*WHAT YOU WILL DO*
Find the lines in the records that carry the word "promote". Copy each one.

(Saved entries)
---*---

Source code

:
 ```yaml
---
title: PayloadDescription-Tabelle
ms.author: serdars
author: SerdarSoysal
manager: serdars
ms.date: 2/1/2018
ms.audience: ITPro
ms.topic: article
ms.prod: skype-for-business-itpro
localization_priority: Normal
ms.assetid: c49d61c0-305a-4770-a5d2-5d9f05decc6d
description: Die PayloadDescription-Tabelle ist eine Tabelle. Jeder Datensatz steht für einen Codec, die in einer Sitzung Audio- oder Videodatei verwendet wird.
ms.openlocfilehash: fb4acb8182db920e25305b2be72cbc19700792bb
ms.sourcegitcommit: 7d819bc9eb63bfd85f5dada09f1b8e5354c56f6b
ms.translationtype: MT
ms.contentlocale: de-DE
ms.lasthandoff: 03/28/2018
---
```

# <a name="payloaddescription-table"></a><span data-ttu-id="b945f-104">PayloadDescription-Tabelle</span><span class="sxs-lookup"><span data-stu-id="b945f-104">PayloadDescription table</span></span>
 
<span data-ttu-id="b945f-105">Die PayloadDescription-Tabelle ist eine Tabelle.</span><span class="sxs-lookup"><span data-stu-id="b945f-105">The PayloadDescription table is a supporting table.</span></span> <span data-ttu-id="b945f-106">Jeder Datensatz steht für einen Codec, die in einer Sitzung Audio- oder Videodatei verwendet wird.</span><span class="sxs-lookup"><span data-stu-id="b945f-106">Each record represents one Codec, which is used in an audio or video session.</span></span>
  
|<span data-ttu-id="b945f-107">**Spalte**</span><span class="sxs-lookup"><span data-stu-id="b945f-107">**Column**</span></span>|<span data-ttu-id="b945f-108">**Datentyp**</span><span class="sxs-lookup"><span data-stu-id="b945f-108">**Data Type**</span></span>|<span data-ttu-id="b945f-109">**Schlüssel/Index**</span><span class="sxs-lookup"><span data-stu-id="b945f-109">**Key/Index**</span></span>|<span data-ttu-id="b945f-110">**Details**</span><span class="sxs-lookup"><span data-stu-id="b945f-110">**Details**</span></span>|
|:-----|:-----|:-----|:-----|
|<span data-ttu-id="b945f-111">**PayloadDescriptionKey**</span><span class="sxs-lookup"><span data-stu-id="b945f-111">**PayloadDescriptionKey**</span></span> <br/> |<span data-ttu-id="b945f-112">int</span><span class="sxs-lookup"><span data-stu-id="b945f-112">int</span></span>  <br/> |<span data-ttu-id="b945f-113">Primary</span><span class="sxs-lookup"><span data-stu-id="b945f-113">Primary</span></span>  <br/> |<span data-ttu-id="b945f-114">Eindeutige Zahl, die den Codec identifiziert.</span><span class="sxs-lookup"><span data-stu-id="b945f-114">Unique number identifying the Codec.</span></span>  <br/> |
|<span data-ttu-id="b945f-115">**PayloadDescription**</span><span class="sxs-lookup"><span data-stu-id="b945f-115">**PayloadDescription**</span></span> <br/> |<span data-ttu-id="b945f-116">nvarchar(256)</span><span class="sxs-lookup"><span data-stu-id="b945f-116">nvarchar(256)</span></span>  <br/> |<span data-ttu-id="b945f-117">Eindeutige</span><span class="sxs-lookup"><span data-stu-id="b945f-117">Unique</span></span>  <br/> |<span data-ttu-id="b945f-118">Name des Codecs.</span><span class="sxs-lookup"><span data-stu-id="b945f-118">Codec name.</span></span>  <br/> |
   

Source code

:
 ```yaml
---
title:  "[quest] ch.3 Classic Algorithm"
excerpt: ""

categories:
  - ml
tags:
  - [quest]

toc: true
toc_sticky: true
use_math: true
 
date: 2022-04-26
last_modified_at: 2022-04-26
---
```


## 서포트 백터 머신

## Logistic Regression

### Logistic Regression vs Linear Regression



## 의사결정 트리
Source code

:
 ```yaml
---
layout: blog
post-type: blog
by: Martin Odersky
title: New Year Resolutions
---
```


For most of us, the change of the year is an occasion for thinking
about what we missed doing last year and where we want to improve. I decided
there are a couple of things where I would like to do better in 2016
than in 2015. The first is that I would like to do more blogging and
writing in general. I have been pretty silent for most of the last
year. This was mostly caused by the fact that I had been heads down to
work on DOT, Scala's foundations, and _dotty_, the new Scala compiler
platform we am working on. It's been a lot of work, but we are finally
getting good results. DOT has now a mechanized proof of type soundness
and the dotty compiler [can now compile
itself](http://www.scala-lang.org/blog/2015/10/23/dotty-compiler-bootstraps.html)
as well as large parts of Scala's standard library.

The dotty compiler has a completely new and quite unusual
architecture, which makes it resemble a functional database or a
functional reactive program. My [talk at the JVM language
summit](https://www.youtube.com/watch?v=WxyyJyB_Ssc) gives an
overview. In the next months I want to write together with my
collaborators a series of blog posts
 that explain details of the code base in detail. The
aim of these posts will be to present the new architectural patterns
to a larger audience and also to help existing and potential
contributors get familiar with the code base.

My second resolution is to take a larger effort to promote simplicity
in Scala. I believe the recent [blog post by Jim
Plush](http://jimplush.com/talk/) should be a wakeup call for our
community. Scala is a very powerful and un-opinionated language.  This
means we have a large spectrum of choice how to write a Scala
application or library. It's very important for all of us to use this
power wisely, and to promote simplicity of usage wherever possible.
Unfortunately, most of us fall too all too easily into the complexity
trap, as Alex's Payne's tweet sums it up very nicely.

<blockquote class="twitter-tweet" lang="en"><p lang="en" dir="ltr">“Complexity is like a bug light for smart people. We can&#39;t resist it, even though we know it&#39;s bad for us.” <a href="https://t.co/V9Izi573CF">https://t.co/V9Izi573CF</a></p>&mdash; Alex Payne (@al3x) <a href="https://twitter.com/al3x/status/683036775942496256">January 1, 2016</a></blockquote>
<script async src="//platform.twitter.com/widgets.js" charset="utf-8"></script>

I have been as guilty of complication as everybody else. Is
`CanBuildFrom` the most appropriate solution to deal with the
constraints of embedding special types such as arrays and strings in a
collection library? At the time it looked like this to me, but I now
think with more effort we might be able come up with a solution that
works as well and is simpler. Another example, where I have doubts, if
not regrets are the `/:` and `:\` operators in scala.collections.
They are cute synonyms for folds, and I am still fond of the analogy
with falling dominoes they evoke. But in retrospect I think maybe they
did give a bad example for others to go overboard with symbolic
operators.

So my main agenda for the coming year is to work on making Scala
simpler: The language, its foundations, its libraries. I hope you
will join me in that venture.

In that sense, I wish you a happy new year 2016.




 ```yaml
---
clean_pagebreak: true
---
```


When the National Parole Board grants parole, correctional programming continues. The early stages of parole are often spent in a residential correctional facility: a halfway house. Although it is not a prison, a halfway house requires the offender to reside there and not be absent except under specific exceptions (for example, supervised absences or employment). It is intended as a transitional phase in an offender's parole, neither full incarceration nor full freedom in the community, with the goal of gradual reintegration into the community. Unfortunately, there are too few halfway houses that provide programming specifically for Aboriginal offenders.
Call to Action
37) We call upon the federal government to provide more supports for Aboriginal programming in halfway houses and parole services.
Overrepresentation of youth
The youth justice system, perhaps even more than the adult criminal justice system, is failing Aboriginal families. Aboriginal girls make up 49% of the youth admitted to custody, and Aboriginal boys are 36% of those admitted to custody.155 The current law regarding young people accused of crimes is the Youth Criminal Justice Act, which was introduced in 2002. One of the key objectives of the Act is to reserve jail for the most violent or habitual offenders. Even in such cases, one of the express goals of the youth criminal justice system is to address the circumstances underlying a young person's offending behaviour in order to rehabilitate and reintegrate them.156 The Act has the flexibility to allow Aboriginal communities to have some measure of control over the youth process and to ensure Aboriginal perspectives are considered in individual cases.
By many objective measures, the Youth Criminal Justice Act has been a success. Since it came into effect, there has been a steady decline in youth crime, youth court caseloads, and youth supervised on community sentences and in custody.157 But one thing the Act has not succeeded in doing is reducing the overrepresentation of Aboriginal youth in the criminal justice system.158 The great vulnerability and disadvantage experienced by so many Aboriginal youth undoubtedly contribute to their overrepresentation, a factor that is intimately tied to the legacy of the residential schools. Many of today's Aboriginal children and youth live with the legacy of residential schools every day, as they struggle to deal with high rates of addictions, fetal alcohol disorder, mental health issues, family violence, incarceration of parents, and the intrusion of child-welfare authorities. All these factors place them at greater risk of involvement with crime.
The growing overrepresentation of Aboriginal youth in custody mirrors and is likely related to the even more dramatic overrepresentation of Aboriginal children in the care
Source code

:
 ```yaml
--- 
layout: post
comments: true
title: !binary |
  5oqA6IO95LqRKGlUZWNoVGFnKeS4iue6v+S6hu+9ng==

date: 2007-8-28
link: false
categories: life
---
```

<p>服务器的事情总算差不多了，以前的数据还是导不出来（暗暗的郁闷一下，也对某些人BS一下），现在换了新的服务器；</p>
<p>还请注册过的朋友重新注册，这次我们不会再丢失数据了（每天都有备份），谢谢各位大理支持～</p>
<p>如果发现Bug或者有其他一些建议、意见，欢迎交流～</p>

---*---

*OUTPUT OF THE TASK*
My second resolution is to take a larger effort to promote simplicity
power wisely, and to promote simplicity of usage wherever possible.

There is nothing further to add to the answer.